— WHAT THE EXERCISE ASKS —
From the entries below, copy each line in which the word "relKomposition" occurs.

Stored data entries
########

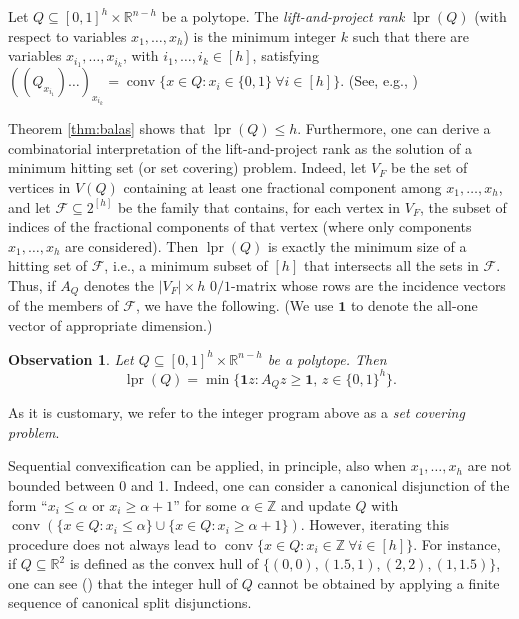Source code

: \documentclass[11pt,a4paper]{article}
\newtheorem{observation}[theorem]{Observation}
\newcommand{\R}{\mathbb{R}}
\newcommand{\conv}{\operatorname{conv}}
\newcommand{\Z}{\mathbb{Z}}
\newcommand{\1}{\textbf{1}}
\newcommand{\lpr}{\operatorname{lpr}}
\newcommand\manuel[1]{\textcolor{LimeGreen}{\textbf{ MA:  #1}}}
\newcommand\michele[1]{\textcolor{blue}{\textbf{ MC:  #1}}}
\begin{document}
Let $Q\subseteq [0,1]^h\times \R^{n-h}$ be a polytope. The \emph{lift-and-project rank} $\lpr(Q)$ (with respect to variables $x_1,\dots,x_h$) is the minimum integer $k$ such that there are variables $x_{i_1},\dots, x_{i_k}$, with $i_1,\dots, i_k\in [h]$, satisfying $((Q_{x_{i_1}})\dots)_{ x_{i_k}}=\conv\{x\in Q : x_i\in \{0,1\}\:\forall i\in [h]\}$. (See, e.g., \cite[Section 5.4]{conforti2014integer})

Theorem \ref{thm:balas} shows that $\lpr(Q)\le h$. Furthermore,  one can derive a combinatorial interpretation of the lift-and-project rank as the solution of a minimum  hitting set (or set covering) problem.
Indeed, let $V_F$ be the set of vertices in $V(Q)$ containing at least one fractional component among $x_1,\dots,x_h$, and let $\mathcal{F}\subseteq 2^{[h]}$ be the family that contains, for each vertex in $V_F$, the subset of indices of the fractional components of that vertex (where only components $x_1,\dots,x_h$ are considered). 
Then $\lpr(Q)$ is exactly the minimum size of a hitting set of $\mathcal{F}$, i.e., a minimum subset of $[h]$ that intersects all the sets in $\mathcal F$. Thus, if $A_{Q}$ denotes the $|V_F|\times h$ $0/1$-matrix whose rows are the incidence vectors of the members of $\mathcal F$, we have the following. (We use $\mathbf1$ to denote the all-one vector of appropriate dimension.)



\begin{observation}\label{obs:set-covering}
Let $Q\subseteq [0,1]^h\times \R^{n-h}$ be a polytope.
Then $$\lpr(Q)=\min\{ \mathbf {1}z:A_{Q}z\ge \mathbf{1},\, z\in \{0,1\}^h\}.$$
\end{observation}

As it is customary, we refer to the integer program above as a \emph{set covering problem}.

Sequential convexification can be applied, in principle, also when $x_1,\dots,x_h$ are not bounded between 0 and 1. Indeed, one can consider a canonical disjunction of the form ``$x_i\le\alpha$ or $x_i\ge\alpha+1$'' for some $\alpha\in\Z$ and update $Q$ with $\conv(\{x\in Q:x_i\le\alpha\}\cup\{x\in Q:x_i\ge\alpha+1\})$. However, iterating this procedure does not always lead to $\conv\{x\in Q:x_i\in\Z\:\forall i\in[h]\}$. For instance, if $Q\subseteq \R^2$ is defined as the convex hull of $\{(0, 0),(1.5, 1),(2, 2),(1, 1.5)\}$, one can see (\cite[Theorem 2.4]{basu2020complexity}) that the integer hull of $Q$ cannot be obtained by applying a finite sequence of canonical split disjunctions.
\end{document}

########

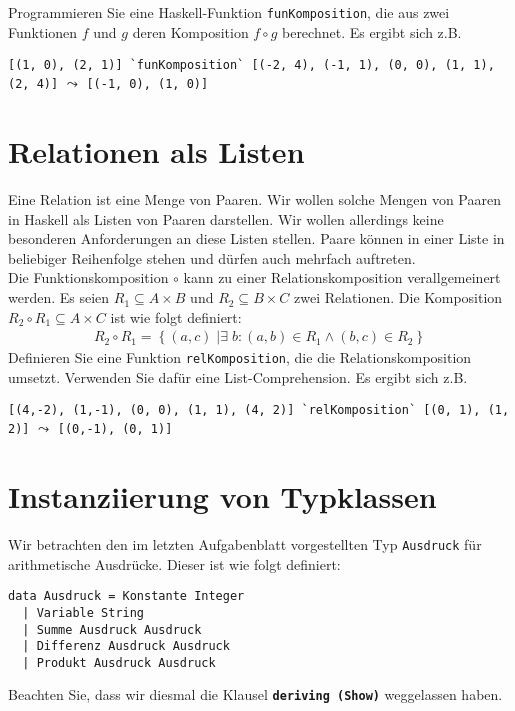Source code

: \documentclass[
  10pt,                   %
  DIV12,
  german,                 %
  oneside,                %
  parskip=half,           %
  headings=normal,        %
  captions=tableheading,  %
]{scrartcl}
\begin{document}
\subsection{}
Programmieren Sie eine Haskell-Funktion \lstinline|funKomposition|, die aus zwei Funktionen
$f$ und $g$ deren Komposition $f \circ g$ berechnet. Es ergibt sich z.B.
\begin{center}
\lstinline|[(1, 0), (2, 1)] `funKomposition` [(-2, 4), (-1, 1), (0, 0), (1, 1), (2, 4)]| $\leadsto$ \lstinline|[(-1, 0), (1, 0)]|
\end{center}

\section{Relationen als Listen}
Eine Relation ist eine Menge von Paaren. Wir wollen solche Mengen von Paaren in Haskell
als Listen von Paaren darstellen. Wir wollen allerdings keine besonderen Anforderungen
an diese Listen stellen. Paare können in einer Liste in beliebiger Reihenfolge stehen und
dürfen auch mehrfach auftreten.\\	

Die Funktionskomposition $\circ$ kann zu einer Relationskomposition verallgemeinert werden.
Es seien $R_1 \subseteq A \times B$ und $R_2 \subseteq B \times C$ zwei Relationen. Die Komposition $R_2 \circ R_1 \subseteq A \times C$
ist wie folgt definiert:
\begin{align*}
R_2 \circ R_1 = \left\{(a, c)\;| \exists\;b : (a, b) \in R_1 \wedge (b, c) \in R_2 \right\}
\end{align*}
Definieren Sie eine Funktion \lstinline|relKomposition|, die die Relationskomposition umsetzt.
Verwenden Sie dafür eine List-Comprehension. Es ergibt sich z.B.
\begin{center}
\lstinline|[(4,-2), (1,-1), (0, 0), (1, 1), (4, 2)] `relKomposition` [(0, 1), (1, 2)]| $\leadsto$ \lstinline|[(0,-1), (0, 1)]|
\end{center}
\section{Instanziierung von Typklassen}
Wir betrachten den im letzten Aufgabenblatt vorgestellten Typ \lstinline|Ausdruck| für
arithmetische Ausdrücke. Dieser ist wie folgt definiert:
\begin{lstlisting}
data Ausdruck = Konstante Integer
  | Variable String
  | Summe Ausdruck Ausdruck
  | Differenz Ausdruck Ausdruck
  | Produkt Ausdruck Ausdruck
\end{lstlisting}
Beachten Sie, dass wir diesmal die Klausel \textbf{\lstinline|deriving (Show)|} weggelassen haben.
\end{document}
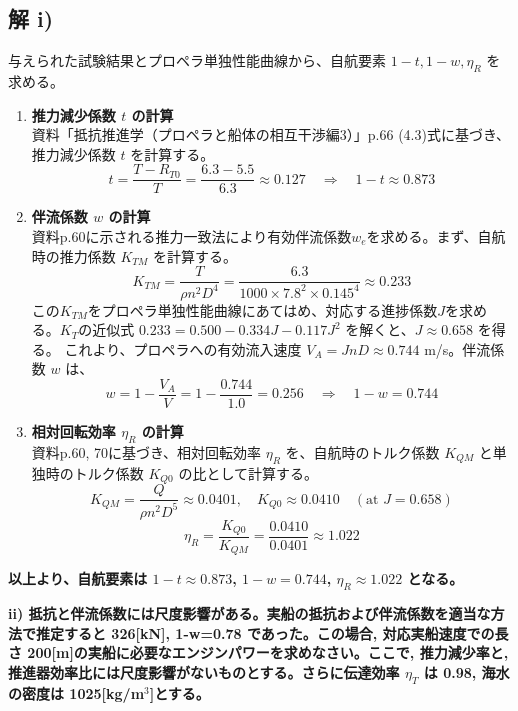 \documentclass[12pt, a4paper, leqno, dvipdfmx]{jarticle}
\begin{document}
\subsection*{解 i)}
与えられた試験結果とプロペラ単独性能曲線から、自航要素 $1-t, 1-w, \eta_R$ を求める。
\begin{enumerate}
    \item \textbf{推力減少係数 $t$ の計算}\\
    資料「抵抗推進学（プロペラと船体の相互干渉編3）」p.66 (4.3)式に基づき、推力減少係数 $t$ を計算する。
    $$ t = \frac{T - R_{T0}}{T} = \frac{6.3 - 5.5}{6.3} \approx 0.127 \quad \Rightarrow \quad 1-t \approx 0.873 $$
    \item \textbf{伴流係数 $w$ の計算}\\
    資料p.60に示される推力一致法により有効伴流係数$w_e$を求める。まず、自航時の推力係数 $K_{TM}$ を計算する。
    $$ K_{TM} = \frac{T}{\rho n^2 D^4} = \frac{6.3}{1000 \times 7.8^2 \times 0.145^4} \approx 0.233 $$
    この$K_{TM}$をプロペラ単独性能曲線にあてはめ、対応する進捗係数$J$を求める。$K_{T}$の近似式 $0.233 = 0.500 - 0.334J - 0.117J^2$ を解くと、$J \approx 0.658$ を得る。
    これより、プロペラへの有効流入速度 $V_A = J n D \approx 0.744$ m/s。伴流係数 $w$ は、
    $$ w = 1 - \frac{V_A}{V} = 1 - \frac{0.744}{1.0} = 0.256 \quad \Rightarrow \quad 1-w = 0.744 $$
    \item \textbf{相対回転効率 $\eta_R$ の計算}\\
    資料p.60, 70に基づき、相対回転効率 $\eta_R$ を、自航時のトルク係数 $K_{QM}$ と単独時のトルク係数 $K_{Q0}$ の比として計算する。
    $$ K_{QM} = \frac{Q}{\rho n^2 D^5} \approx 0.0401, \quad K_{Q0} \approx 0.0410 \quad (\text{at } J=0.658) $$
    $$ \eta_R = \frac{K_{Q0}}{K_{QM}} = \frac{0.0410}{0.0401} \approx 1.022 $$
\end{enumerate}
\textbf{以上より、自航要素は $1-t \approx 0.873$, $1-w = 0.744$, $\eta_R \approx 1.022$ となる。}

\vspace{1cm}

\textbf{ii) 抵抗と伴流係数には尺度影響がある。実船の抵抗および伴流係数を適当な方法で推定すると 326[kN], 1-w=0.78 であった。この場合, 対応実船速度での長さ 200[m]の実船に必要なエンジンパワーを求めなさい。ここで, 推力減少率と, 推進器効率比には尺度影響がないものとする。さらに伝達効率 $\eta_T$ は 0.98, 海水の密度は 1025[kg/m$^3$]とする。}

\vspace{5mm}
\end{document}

########

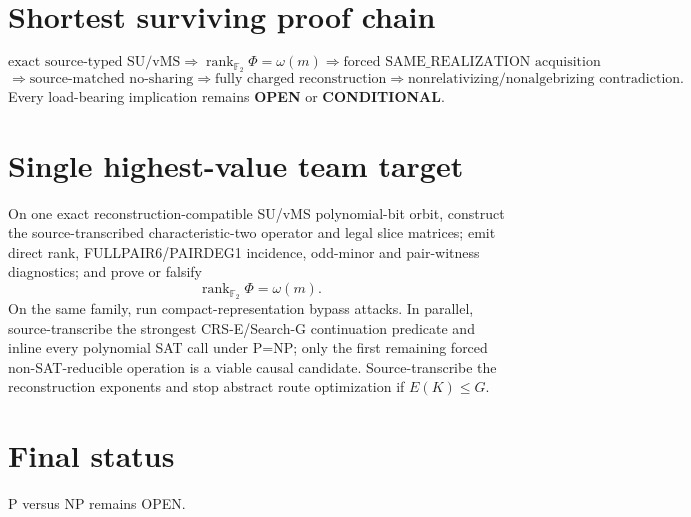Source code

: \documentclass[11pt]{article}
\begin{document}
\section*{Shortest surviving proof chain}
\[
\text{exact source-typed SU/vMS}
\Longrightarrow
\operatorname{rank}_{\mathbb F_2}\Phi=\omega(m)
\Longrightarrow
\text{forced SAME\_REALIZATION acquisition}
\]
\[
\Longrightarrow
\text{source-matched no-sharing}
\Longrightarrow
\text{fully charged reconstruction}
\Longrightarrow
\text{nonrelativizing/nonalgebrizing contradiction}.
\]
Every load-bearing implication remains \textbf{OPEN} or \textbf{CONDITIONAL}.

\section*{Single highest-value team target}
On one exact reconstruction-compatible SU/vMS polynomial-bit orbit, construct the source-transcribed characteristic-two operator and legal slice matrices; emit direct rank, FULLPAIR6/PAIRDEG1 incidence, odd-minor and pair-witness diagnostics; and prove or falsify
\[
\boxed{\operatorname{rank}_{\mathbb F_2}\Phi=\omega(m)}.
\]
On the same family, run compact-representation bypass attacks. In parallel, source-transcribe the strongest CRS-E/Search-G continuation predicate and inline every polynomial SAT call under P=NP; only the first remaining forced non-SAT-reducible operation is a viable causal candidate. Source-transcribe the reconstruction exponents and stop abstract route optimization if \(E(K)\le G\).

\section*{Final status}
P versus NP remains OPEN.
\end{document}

########

— EXPECTED OUTPUT —
Definieren Sie eine Funktion \lstinline|relKomposition|, die die Relationskomposition umsetzt.
\lstinline|[(4,-2), (1,-1), (0, 0), (1, 1), (4, 2)] `relKomposition` [(0, 1), (1, 2)]| $\leadsto$ \lstinline|[(0,-1), (0, 1)]|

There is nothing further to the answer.